One on One with the Police

 

Arrest

If arrested, the arresting officer must tell you the reason(s) for the arrest. Unless you are arrested, you cannot be compelled to accompany the member to a police station or to remain there. Once you have been arrested, the member is entitled to search you; females must be searched by females who may be a member of the public.

When taken to a police station we will assist you to make contact with a person of your choice by telephone or other appropriate means. You are entitled to one telephone call.

Whilst in custody, the police are responsible for the safety of your person and personal belongings. Item(s) connected to the case will be taken from you and recorded as exhibits and subsequently taken before the court.

You are entitled to observe the documentation of your belongings and exhibits and sign accordingly in the appropriate registers. Entries detailing the belongings must be witnessed by other members of the Constabulary and dated. Personal belongings must be returned to you when you are released.

You may be seen by visitors during the prescribed visiting hours and your attorney will be able to visit you at any reasonable time. (Each station has its own prescribed visiting hours).

If you are charged

If you are charged with an offence, you must thereafter be cautioned by the police in the following terms:

"Do you wish to say anything? You are not obliged to say anything unless you wish to do so but whatever you say will be taken down in writing and may be given in evidence."

Bail

  • Every person who is charged with an offence is entitled to be granted bail by a Court, a Justice of the Peace or a Police Officer as the case may require;
  • The individual who is charged with an offence should not be held in custody for longer than twenty-four hours without the question of bail being considered;
  • A person charged with murder, treason or treason felony may be granted bail only by a Resident Magistrate or a Judge;
  • Bail should be granted to a defendant who is charged with an offence which is not punishable with imprisonment;
  • A person should not be refused bail unless the Police, the Justice of the Peace or the Judge has good reason for doing so.

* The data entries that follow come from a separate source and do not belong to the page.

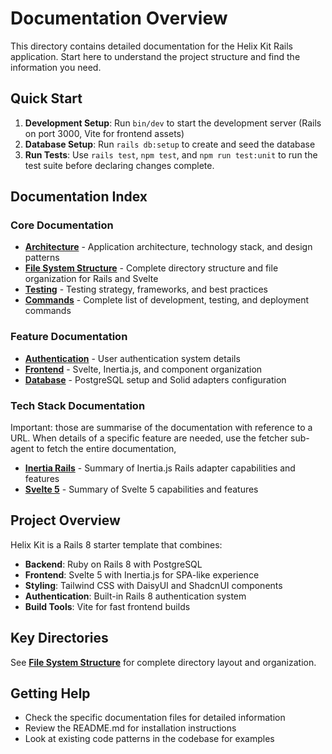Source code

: # Documentation Overview

This directory contains detailed documentation for the Helix Kit Rails application. Start here to understand the project structure and find the information you need.

## Quick Start

1. **Development Setup**: Run `bin/dev` to start the development server (Rails on port 3000, Vite for frontend assets)
2. **Database Setup**: Run `rails db:setup` to create and seed the database
3. **Run Tests**: Use `rails test`, `npm test`, and `npm run test:unit` to run the test suite before declaring changes complete.

## Documentation Index

### Core Documentation

- **[Architecture](./architecture.md)** - Application architecture, technology stack, and design patterns
- **[File System Structure](./file_system_structure.md)** - Complete directory structure and file organization for Rails and Svelte
- **[Testing](./testing.md)** - Testing strategy, frameworks, and best practices
- **[Commands](./commands.md)** - Complete list of development, testing, and deployment commands

### Feature Documentation

- **[Authentication](./authentication.md)** - User authentication system details
- **[Frontend](./frontend.md)** - Svelte, Inertia.js, and component organization
- **[Database](./database.md)** - PostgreSQL setup and Solid adapters configuration

### Tech Stack Documentation

Important: those are summarise of the documentation with reference to a URL. When details of a specific feature are needed, use the fetcher sub-agent to fetch the entire documentation, 

- **[Inertia Rails](./stack/inertia-rails.md)** - Summary of Inertia.js Rails adapter capabilities and features
- **[Svelte 5](./stack/svelte-5.md)** - Summary of Svelte 5 capabilities and features

## Project Overview

Helix Kit is a Rails 8 starter template that combines:
- **Backend**: Ruby on Rails 8 with PostgreSQL
- **Frontend**: Svelte 5 with Inertia.js for SPA-like experience
- **Styling**: Tailwind CSS with DaisyUI and ShadcnUI components
- **Authentication**: Built-in Rails 8 authentication system
- **Build Tools**: Vite for fast frontend builds

## Key Directories

See **[File System Structure](./file_system_structure.md)** for complete directory layout and organization.

## Getting Help

- Check the specific documentation files for detailed information
- Review the README.md for installation instructions
- Look at existing code patterns in the codebase for examples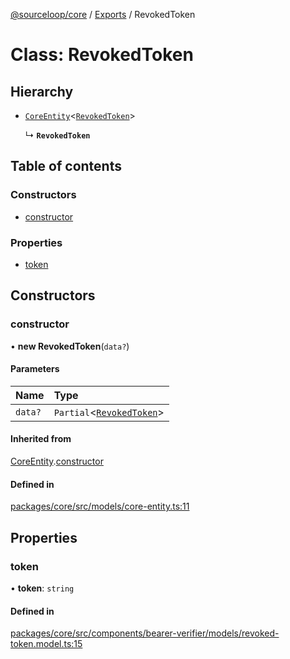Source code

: [@sourceloop/core](../README.md) / [Exports](../modules.md) / RevokedToken

# Class: RevokedToken

## Hierarchy

- [`CoreEntity`](CoreEntity.md)<[`RevokedToken`](RevokedToken.md)\>

  ↳ **`RevokedToken`**

## Table of contents

### Constructors

- [constructor](RevokedToken.md#constructor)

### Properties

- [token](RevokedToken.md#token)

## Constructors

### constructor

• **new RevokedToken**(`data?`)

#### Parameters

| Name | Type |
| :------ | :------ |
| `data?` | `Partial`<[`RevokedToken`](RevokedToken.md)\> |

#### Inherited from

[CoreEntity](CoreEntity.md).[constructor](CoreEntity.md#constructor)

#### Defined in

[packages/core/src/models/core-entity.ts:11](https://github.com/sourcefuse/loopback4-microservice-catalog/blob/93a7f917/packages/core/src/models/core-entity.ts#L11)

## Properties

### token

• **token**: `string`

#### Defined in

[packages/core/src/components/bearer-verifier/models/revoked-token.model.ts:15](https://github.com/sourcefuse/loopback4-microservice-catalog/blob/93a7f917/packages/core/src/components/bearer-verifier/models/revoked-token.model.ts#L15)
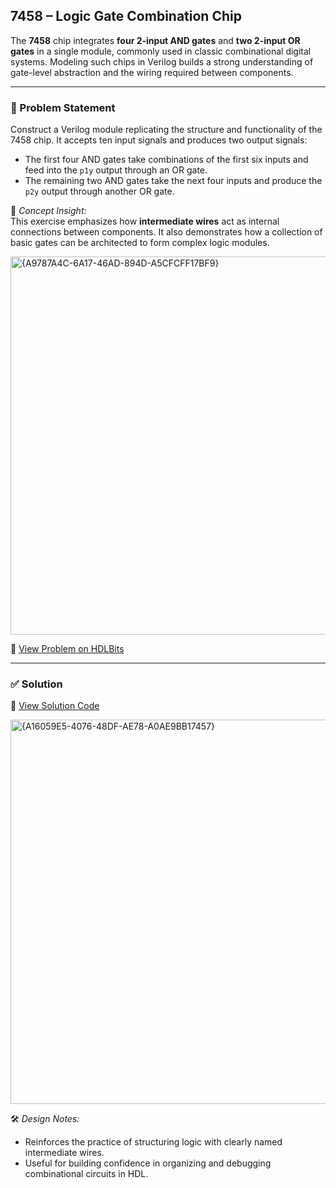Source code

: ## 7458 – Logic Gate Combination Chip

The **7458** chip integrates **four 2-input AND gates** and **two 2-input OR gates** in a single module, commonly used in classic combinational digital systems. Modeling such chips in Verilog builds a strong understanding of gate-level abstraction and the wiring required between components.

---

### 🧩 Problem Statement  
Construct a Verilog module replicating the structure and functionality of the 7458 chip. It accepts ten input signals and produces two output signals:

- The first four AND gates take combinations of the first six inputs and feed into the `p1y` output through an OR gate.
- The remaining two AND gates take the next four inputs and produce the `p2y` output through another OR gate.

📘 *Concept Insight:*  
This exercise emphasizes how **intermediate wires** act as internal connections between components. It also demonstrates how a collection of basic gates can be architected to form complex logic modules.

<img width="605" alt="{A9787A4C-6A17-46AD-894D-A5CFCFF17BF9}" src="https://github.com/user-attachments/assets/d4f04ef4-1269-4325-98d5-7e19c40f2484" />

🔗 [View Problem on HDLBits](https://hdlbits.01xz.net/wiki/7458)

---

### ✅ Solution  
📄 [View Solution Code](https://github.com/EswarAdithya011/HDLBits/blob/main/Problem%20Sets/2.%20Verilog%20Language/2.1%20Basics/2.1.8%207458%20chip/7458%20chip.v)

<img width="615" alt="{A16059E5-4076-48DF-AE78-A0AE9BB17457}" src="https://github.com/user-attachments/assets/4b445e0b-2e25-422e-a583-3565d85fa04c" />

🛠 *Design Notes:*  
- Reinforces the practice of structuring logic with clearly named intermediate wires.
- Useful for building confidence in organizing and debugging combinational circuits in HDL.

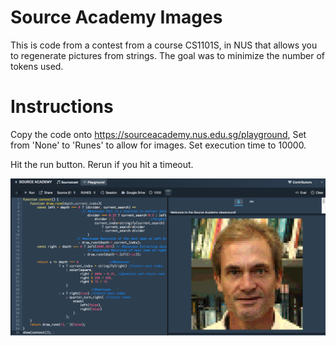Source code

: # Source Academy Images
This is code from a contest from a course CS1101S, in NUS that allows you to regenerate pictures from strings.
The goal was to minimize the number of tokens used. 

# Instructions
Copy the code onto https://sourceacademy.nus.edu.sg/playground,
Set from 'None' to 'Runes' to allow for images.
Set execution time to 10000.

Hit the run button.
Rerun if you hit a timeout.


![Screenshot](https://raw.githubusercontent.com/urieltan/source_academy_images/master/Sample.png)
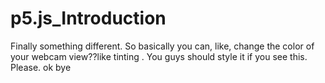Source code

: # p5.js_Introduction
Finally something different. So basically you can, like, change the color of your webcam view??like tinting .
You guys should style it if you see this. Please.
ok bye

Considerations before granting bail

The Police and the Court takes the following matters listed below into consideration before granting bail:

  • The seriousness of the offence, for example, murder, sexual offences and treason;
  • The likelihood of the offence being repeated or another offence will be committed if the person is released;
  • The accused person's character, antecedent, association and community ties;
  • Whether he/she was granted bail before and he/she absconded;
  • Whether the accused person has a fixed address and can be found;
  • Whether the person poses a threat to the community, or to the Witness;
  • Whether the individual is safer in custody.

Payment of money as a condition of bail

The Bail Act makes provision for the following:

  • A Justice of the Peace or a police officer shall not specify an amount in excess of four thousand dollars ($4000.00) as the payment required of any person as a condition of bail.
  • A resident Magistrate or Judge is NOT LIMITED as to the amount that he/she may impose as a condition of bail.
  • Payment shall be in cash or, if approved by the Court, Justice of the Peace or Police, as the case may be, by manager's cheque made out to an account.
  • Where bail is granted by a Justice of the Peace or the police, the payment shall be made at a police station to a police officer. The police officer SHALL issue a receipt for the money collected.
  • Where bail is granted by the Court, the payment shall be made to an Accountant of the Court. The Accountant SHALL issue a receipt for the money collected.